FreeForm: Reduced-Order Deformable Simulation from Particle-Based Skinning Eigenmodes¶

Conference: CVPR 2026
arXiv: 2605.29318
Code: None (not provided by the paper)
Area: 3D Vision / Physics Simulation / Elastodynamics
Keywords: Reduced-order simulation, meshless methods, RKPM, Skinning Eigenmode, Gaussian Splatting simulation

TL;DR¶

The Reproducing Kernel Particle Method (RKPM) is utilized to parameterize the skinning weights of elastic bodies. Optimal skinning eigenmodes are then directly solved via a generalized eigenvalue problem on the elastic energy Hessian, enabling meshless, reduced-order elasticity simulation. This approach is approximately 40× faster to train than Simplicits (which uses per-object neural field optimization) while achieving accuracy closer to the FEM gold standard.

Background & Motivation¶

Background: Deformable elastic simulation is widely used in engineering, visual effects, and robotics, with the Finite Element Method (FEM) being the dominant approach. However, FEM requires high-quality volumetric meshes as input, whereas modern point-cloud representations (e.g., 3D Gaussian Splatting, 3DGS) make it difficult or impossible to define valid meshes. Furthermore, high-resolution FEM involves many degrees of freedom (DoF) and slow solvers.

Limitations of Prior Work: To bypass meshes, the industry has turned to two paths. First, meshless particle methods (MPM, SPH, used by PhysGaussian/PhysDreamer for 3DGS simulation), which are highly sensitive to spatio-temporal discretization and prone to numerical fracture or imprecise boundaries under large deformations. Second, reduced-order simulation, which expresses motion using a small set of DoF and complex basis functions. However, traditional reduced-order methods are almost exclusively tied to meshes. The only meshless reduced-order work, Simplicits, uses neural fields to represent skinning weights—but it requires per-object optimization, which is slow. Additionally, its accuracy is often limited, likely due to the inherent difficulties of variational optimization for elastic energy.

Key Challenge: To achieve "meshless + reduced-order + high precision + speed," neural fields hide skinning weights in an implicit representation requiring gradient optimization, which is slow and hard to converge. Particle methods are fast but not reduced-order and unstable under large deformations.

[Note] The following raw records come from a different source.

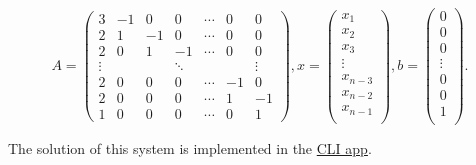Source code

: \documentclass[12pt]{article}
\begin{document}
$$ 
A = \begin{pmatrix} 
3 & -1 & 0 & 0 & \cdots & 0 & 0 \\ 
2 & 1 & -1 & 0 & \cdots & 0 & 0 \\
2 & 0 & 1 & -1 & \cdots & 0 & 0 \\
\vdots &&& \ddots &&& \vdots \\
2 & 0 & 0 & 0 & \cdots & -1 & 0 \\
2 & 0 & 0 & 0 & \cdots & 1 & -1 \\
1 & 0 & 0 & 0 & \cdots & 0 & 1 
\end{pmatrix}, 
x = \begin{pmatrix}
x_1 \\
x_2 \\
x_3 \\
\vdots \\
x_{n-3} \\
x_{n-2} \\
x_{n-1} \\
\end{pmatrix}, 
b = \begin{pmatrix}
0 \\
0 \\
0 \\
\vdots \\
0 \\
0 \\
1 \\
\end{pmatrix}.
$$

The solution of this system is implemented in the 
\href{https://github.com/DenisMaley/closest-number-cli}{CLI app}.

\bigskip
\end{document}
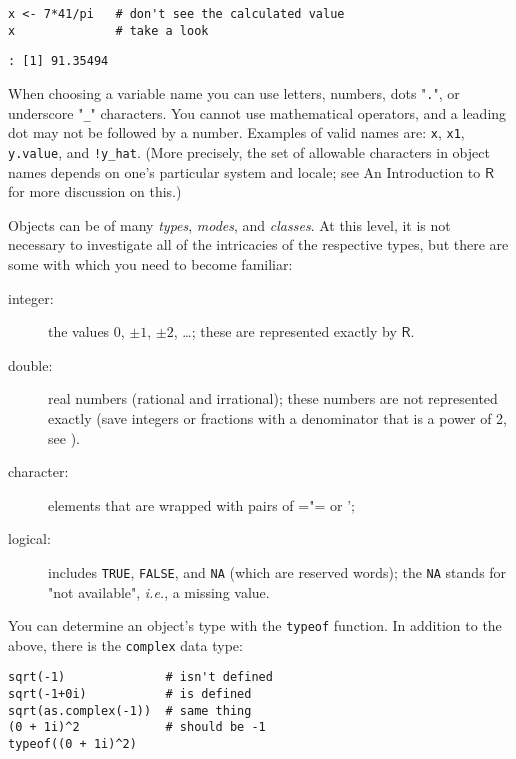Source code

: \begin{verbatim}
x <- 7*41/pi   # don't see the calculated value
x              # take a look
\end{verbatim}

\begin{verbatim}
: [1] 91.35494
\end{verbatim}

When choosing a variable name you can use letters, numbers, dots
"\texttt{.}", or underscore "\texttt{\_}" characters. You cannot
use mathematical operators, and a leading dot may not be followed by a
number. Examples of valid names are: \texttt{x}, \texttt{x1}, \texttt{y.value}, and
\texttt{!y\_hat}. (More precisely, the set of allowable characters in object
names depends on one's particular system and locale; see An
Introduction to \(\mathsf{R}\) for more discussion on this.)

Objects can be of many \emph{types}, \emph{modes}, and \emph{classes}. At this level,
it is not necessary to investigate all of the intricacies of the
respective types, but there are some with which you need to become
familiar:
\begin{description}
\item[{integer:}] the values \(0\), \(\pm1\), \(\pm2\), \ldots{}; these are
represented exactly by \(\mathsf{R}\).
\item[{double:}] real numbers (rational and irrational); these numbers are
not represented exactly (save integers or fractions with
a denominator that is a power of 2, see
\cite{Venables2010}).
\item[{character:}] elements that are wrapped with pairs of ="= or ';
\item[{logical:}] includes \texttt{TRUE}, \texttt{FALSE}, and \texttt{NA} (which are reserved
words); the \texttt{NA}  stands
for "not available", \emph{i.e.}, a missing value.
\end{description}

You can determine an object's type with the \texttt{typeof}
 function. In addition to the above,
there is the \texttt{complex} 
 data type:

\begin{verbatim}
sqrt(-1)              # isn't defined
sqrt(-1+0i)           # is defined
sqrt(as.complex(-1))  # same thing
(0 + 1i)^2            # should be -1
typeof((0 + 1i)^2)
\end{verbatim}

Meshless representation and the ability to "directly solve for optimal bases" have not coexisted previously.

Goal: Find a meshless representation that allows for volume integration and elastic energy definition, while enabling the "optimal reduced-order basis" to be calculated directly and analytically rather than via iterative optimization.

Key Insight: The authors noted that the Reproducing Kernel Particle Method (RKPM), a meshless, particle-based function representation, has never been applied to this scenario. RKPM is an explicit representation, meaning the Hessian of the elastic energy can be written analytically, transforming the task of "finding optimal skinning bases" into a standard eigenanalysis problem.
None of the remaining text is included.